● **Problem description**: The exercise asks you to copy every line below in which "https" appears.
Segment Start: Data for this task
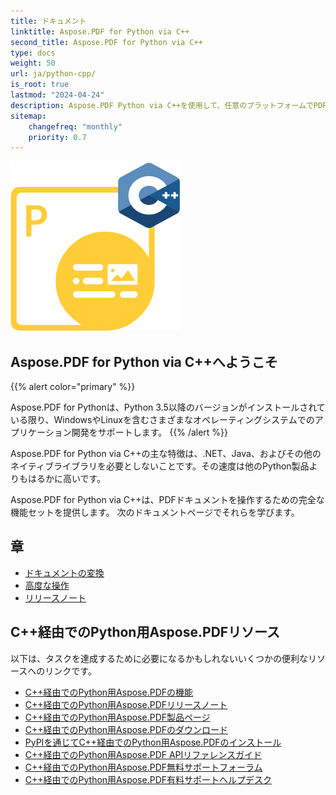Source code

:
 ```yaml
---
title: ドキュメント
linktitle: Aspose.PDF for Python via C++
second_title: Aspose.PDF for Python via C++
type: docs
weight: 50
url: ja/python-cpp/
is_root: true
lastmod: "2024-04-24"
description: Aspose.PDF Python via C++を使用して、任意のプラットフォームでPDFドキュメントを処理するアプリケーションをPythonで作成する方法を学びます。チュートリアル、サンプルコードなどをご覧ください。
sitemap:
    changefreq: "monthly"
    priority: 0.7
---
```


![Aspose.PDF for Python via C++ ロゴ画像](aspose_pdf-for-python-cpp.png)

## Aspose.PDF for Python via C++へようこそ

{{% alert color="primary" %}}

Aspose.PDF for Pythonは、Python 3.5以降のバージョンがインストールされている限り、WindowsやLinuxを含むさまざまなオペレーティングシステムでのアプリケーション開発をサポートします。
{{% /alert %}}

Aspose.PDF for Python via C++の主な特徴は、.NET、Java、およびその他のネイティブライブラリを必要としないことです。その速度は他のPython製品よりもはるかに高いです。

Aspose.PDF for Python via C++は、PDFドキュメントを操作するための完全な機能セットを提供します。
 次のドキュメントページでそれらを学びます。

## 章

- [ドキュメントの変換](/pdf/python-cpp/converting/)
- [高度な操作](/pdf/python-cpp/advanced-operations/)
- [リリースノート](https://releases.aspose.com/pdf/pythoncpp/)

## C++経由でのPython用Aspose.PDFリソース

以下は、タスクを達成するために必要になるかもしれないいくつかの便利なリソースへのリンクです。

- [C++経由でのPython用Aspose.PDFの機能](/pdf/python-cpp/key-features/)
- [C++経由でのPython用Aspose.PDFリリースノート](https://releases.aspose.com/pdf/pythoncpp/)
- [C++経由でのPython用Aspose.PDF製品ページ](https://products.aspose.com/pdf/python-cpp/)
- [C++経由でのPython用Aspose.PDFのダウンロード](https://releases.aspose.com/pdf/pythoncpp/)
- [PyPIを通じてC++経由でのPython用Aspose.PDFのインストール](https://pypi.org/project/aspose-pdf-cpp-for-python/)
- [C++経由でのPython用Aspose.PDF APIリファレンスガイド](https://reference.aspose.com/pdf/python-cpp/)
- [C++経由でのPython用Aspose.PDF無料サポートフォーラム](https://forum.aspose.com/c/pdf/10)
- [C++経由でのPython用Aspose.PDF有料サポートヘルプデスク](https://helpdesk.aspose.com/)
Segment End: Data for this task
● **Task response**:
- [リリースノート](https://releases.aspose.com/pdf/pythoncpp/)
- [C++経由でのPython用Aspose.PDFリリースノート](https://releases.aspose.com/pdf/pythoncpp/)
- [C++経由でのPython用Aspose.PDF製品ページ](https://products.aspose.com/pdf/python-cpp/)
- [C++経由でのPython用Aspose.PDFのダウンロード](https://releases.aspose.com/pdf/pythoncpp/)
- [PyPIを通じてC++経由でのPython用Aspose.PDFのインストール](https://pypi.org/project/aspose-pdf-cpp-for-python/)
- [C++経由でのPython用Aspose.PDF APIリファレンスガイド](https://reference.aspose.com/pdf/python-cpp/)
- [C++経由でのPython用Aspose.PDF無料サポートフォーラム](https://forum.aspose.com/c/pdf/10)
- [C++経由でのPython用Aspose.PDF有料サポートヘルプデスク](https://helpdesk.aspose.com/)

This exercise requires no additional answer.